L'autre jeune fille, qui avait levé la tête pour écouter sa soeur, répéta, en regardant le feu, la ligne qu'on venait de lui lire. Plus tard, j'appris la langue et j'eus le livre entre les mains; aussi vais-je citer la ligne tout de suite, quoiqu'elle n'eut aucune signification pour moi le jour où je l'entendis pour la première fois. La voici: «Da trat herfor einer anzusehen wie die sternen nacht.» (L'un d'eux s'avança pour voir les étoiles pendant la nuit…)

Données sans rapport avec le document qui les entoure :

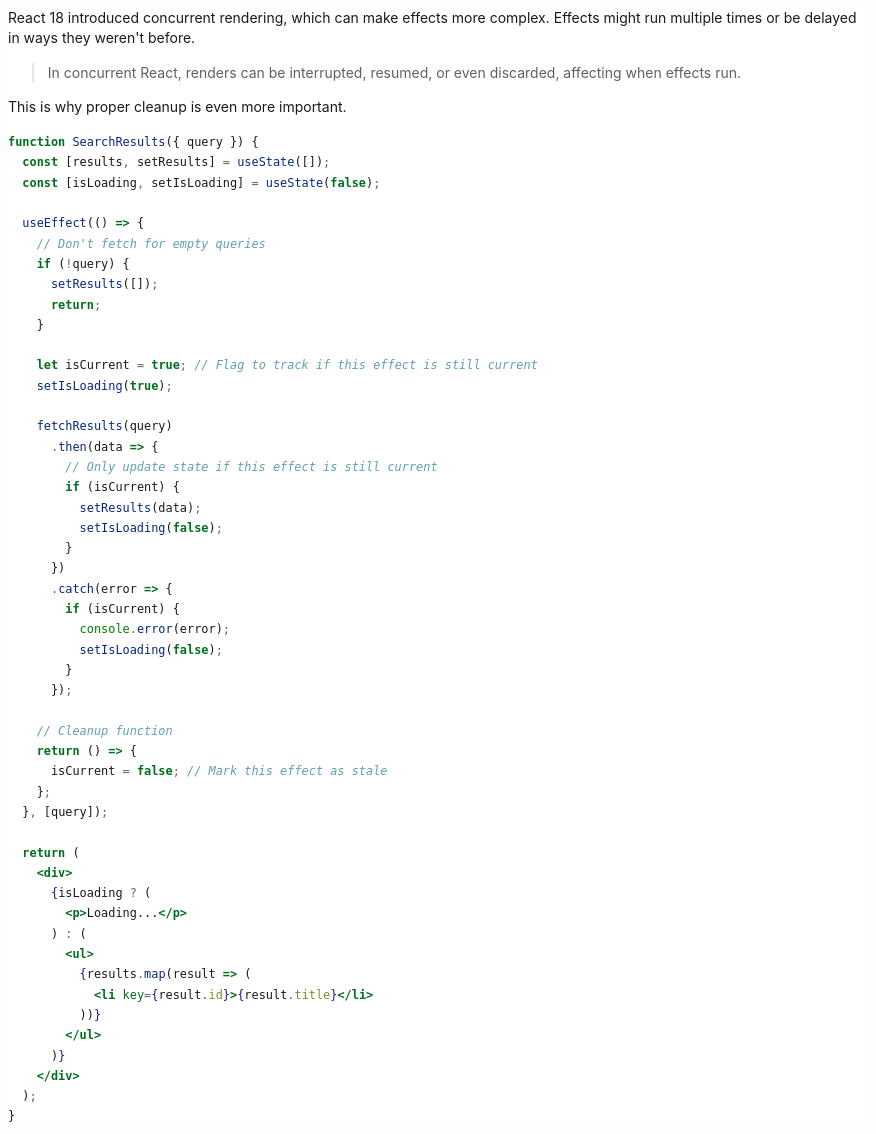 React 18 introduced concurrent rendering, which can make effects more complex. Effects might run multiple times or be delayed in ways they weren't before.

> In concurrent React, renders can be interrupted, resumed, or even discarded, affecting when effects run.

This is why proper cleanup is even more important.

```jsx
function SearchResults({ query }) {
  const [results, setResults] = useState([]);
  const [isLoading, setIsLoading] = useState(false);
  
  useEffect(() => {
    // Don't fetch for empty queries
    if (!query) {
      setResults([]);
      return;
    }
  
    let isCurrent = true; // Flag to track if this effect is still current
    setIsLoading(true);
  
    fetchResults(query)
      .then(data => {
        // Only update state if this effect is still current
        if (isCurrent) {
          setResults(data);
          setIsLoading(false);
        }
      })
      .catch(error => {
        if (isCurrent) {
          console.error(error);
          setIsLoading(false);
        }
      });
  
    // Cleanup function
    return () => {
      isCurrent = false; // Mark this effect as stale
    };
  }, [query]);
  
  return (
    <div>
      {isLoading ? (
        <p>Loading...</p>
      ) : (
        <ul>
          {results.map(result => (
            <li key={result.id}>{result.title}</li>
          ))}
        </ul>
      )}
    </div>
  );
}
```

«Bon, bon! s'écria l'une des soeurs; et je vis briller son oeil noir et profond. Voyez ici, maintenant; vous avez sous les yeux un archange dur et puissant; voici ce qu'il dit. Ces lignes valent cent pages de style ampoulé: «Ich wage die gedanken in der schale meines zornes und die werke mit dem gevichte meines grimms.» (Je pèse les pensées dans la balance de ma colère et les oeuvres avec les poids de mon courroux.) J'aime aussi cela.»
Toutes deux se turent de nouveau.
«Y a-t-il un pays où l'on parle ainsi? demanda la vieille femme en levant les yeux de dessus son tricot.
— Oui, Anna; il y a un pays beaucoup plus grand que l'Angleterre où l'on ne parle pas autrement.
— Ce qui est sûr, c'est que je ne sais pas comment ils se comprennent; et si l'une de vous y allait, je parie qu'elle devinerait tout ce qu'ils disent.
— Il est probable, en effet, que nous comprendrions quelque chose, mais pas tout: car nous ne sommes pas aussi savantes que vous le croyez, Anna; nous ne parlons pas l'allemand, et nous ne la comprenons qu'à l'aide d'un dictionnaire.
— Et quel bien cela vous fera-t-il quand vous le comprendrez tout à fait?